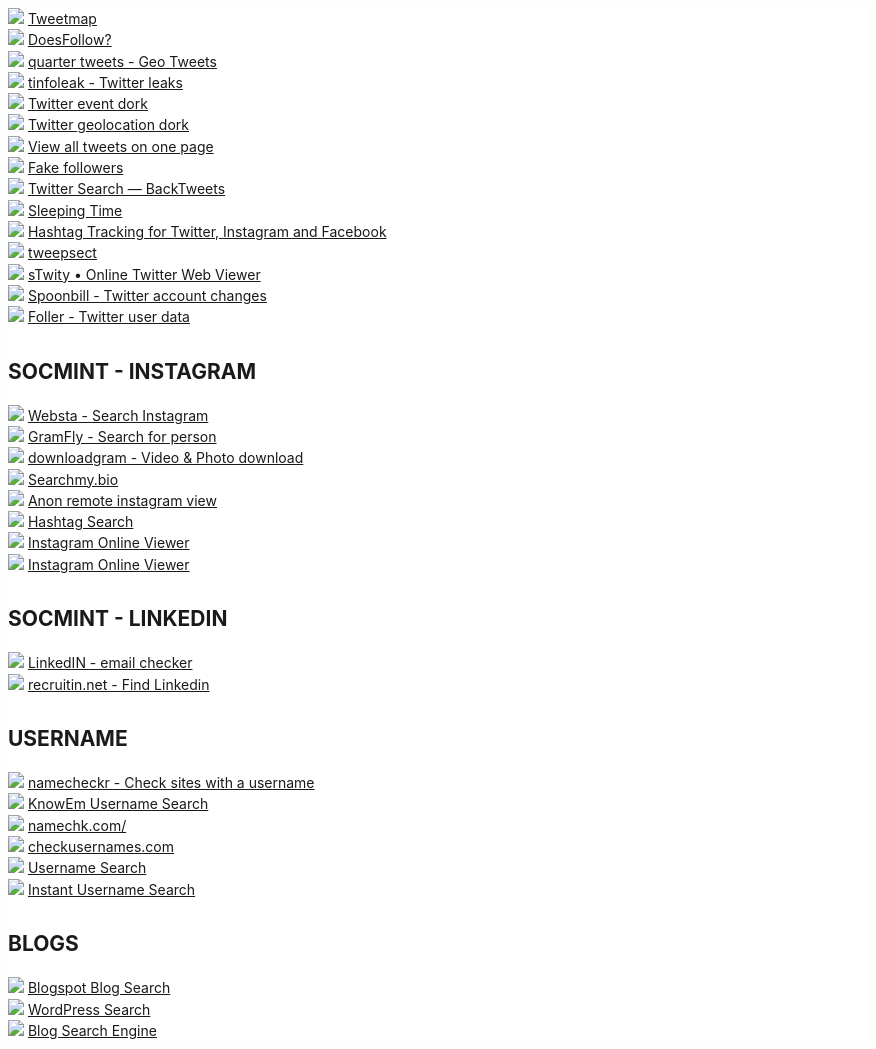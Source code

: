 <img src="https://f.start.me/omnisci.com" heigth="12" width="12"> [Tweetmap](https://www.omnisci.com/demos/tweetmap/) <br>
<img src="https://f.start.me/doesfollow.com" heigth="12" width="12"> [DoesFollow?](https://doesfollow.com/) <br>
<img src="https://f.start.me/qtrtweets.com" heigth="12" width="12"> [quarter tweets - Geo Tweets](http://qtrtweets.com/twitter/) <br>
<img src="https://f.start.me/tinfoleak.com" heigth="12" width="12"> [tinfoleak - Twitter leaks](https://tinfoleak.com/) <br>
<img src="https://f.start.me/twitter.com" heigth="12" width="12"> [Twitter event dork](https://twitter.com/search?q=paris%20since:2012-01-01%20until:2012-01-02) <br>
<img src="https://f.start.me/twitter.com" heigth="12" width="12"> [Twitter geolocation dork](https://twitter.com/search?q=geocode%3A38.952451%2C-90.195011%2C1km&src=typd) <br>
<img src="https://f.start.me/allmytweets.net" heigth="12" width="12"> [View all tweets on one page](https://www.allmytweets.net/connect/) <br>
<img src="https://f.start.me/fakers.statuspeople.com" heigth="12" width="12"> [Fake followers](https://fakers.statuspeople.com/) <br>
<img src="https://f.start.me/backtweets.com" heigth="12" width="12"> [Twitter Search — BackTweets](http://backtweets.com/) <br>
<img src="https://f.start.me/sleepingtime.org" heigth="12" width="12"> [Sleeping Time](http://sleepingtime.org/) <br>
<img src="https://f.start.me/keyhole.co" heigth="12" width="12"> [Hashtag Tracking for Twitter, Instagram and Facebook](https://keyhole.co/) <br>
<img src="https://f.start.me/tweepsect.com" heigth="12" width="12"> [tweepsect](https://tweepsect.com/) <br>
<img src="https://f.start.me/stwity.com" heigth="12" width="12"> [sTwity • Online Twitter Web Viewer](https://stwity.com/) <br>
<img src="https://f.start.me/spoonbill.io" heigth="12" width="12"> [Spoonbill - Twitter account changes](https://spoonbill.io/) <br>
<img src="https://f.start.me/foller.me" heigth="12" width="12"> [Foller - Twitter user data](https://foller.me/) <br>
## SOCMINT - INSTAGRAM
<img src="https://f.start.me/web.stagram.com" heigth="12" width="12"> [Websta - Search Instagram](https://web.stagram.com/) <br>
<img src="https://f.start.me/gramfly.com" heigth="12" width="12"> [GramFly - Search for person](https://gramfly.com/) <br>
<img src="https://f.start.me/downloadgram.com" heigth="12" width="12"> [downloadgram - Video & Photo download](https://downloadgram.com/) <br>
<img src="https://f.start.me/searchmy.bio" heigth="12" width="12"> [Searchmy.bio](https://www.searchmy.bio/) <br>
<img src="https://f.start.me/inst4gram.com" heigth="12" width="12"> [Anon remote instagram view](https://www.inst4gram.com/) <br>
<img src="https://f.start.me/tagboard.com" heigth="12" width="12"> [Hashtag Search](https://tagboard.com/TEST/search) <br>
<img src="https://f.start.me/picdeer.com" heigth="12" width="12"> [Instagram Online Viewer](http://picdeer.com/) <br>
<img src="https://f.start.me/tofo.me" heigth="12" width="12"> [Instagram Online Viewer](https://tofo.me/) <br>
## SOCMINT - LINKEDIN
<img src="https://f.start.me/linkedin.com" heigth="12" width="12"> [LinkedIN - email checker](https://www.linkedin.com/sales/gmail/profile/viewByEmail/example@example.com) <br>
<img src="https://f.start.me/recruitin.net" heigth="12" width="12"> [recruitin.net - Find Linkedin](https://recruitin.net/) <br>
## USERNAME
<img src="https://f.start.me/namecheckr.com" heigth="12" width="12"> [namecheckr - Check sites with a username](https://www.namecheckr.com/) <br>
<img src="https://f.start.me/knowem.com" heigth="12" width="12"> [KnowEm Username Search](https://knowem.com/) <br>
<img src="https://f.start.me/namechk.com" heigth="12" width="12"> [namechk.com/](https://namechk.com/) <br>
<img src="https://f.start.me/checkusernames.com" heigth="12" width="12"> [checkusernames.com](https://checkusernames.com/) <br>
<img src="https://f.start.me/usersearch.org" heigth="12" width="12"> [Username Search](https://usersearch.org/) <br>
<img src="https://f.start.me/instantusername.com" heigth="12" width="12"> [Instant Username Search](https://instantusername.com/#/) <br>
## BLOGS
<img src="https://f.start.me/searchblogspot.com" heigth="12" width="12"> [Blogspot Blog Search](https://www.searchblogspot.com/) <br>
<img src="https://f.start.me/en.search.wordpress.com" heigth="12" width="12"> [WordPress Search](https://en.search.wordpress.com/) <br>
<img src="https://f.start.me/blogsearchengine.org" heigth="12" width="12"> [Blog Search Engine](http://www.blogsearchengine.org/) <br>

### Task description
Retype the lines above without alteration. The first is the one containing "Username Search](https://instantusername.com/#/) <br>", and the last is the final line of the data.

### The completed task
<img src="https://f.start.me/instantusername.com" heigth="12" width="12"> [Instant Username Search](https://instantusername.com/#/) <br>
## BLOGS
<img src="https://f.start.me/searchblogspot.com" heigth="12" width="12"> [Blogspot Blog Search](https://www.searchblogspot.com/) <br>
<img src="https://f.start.me/en.search.wordpress.com" heigth="12" width="12"> [WordPress Search](https://en.search.wordpress.com/) <br>
<img src="https://f.start.me/blogsearchengine.org" heigth="12" width="12"> [Blog Search Engine](http://www.blogsearchengine.org/) <br>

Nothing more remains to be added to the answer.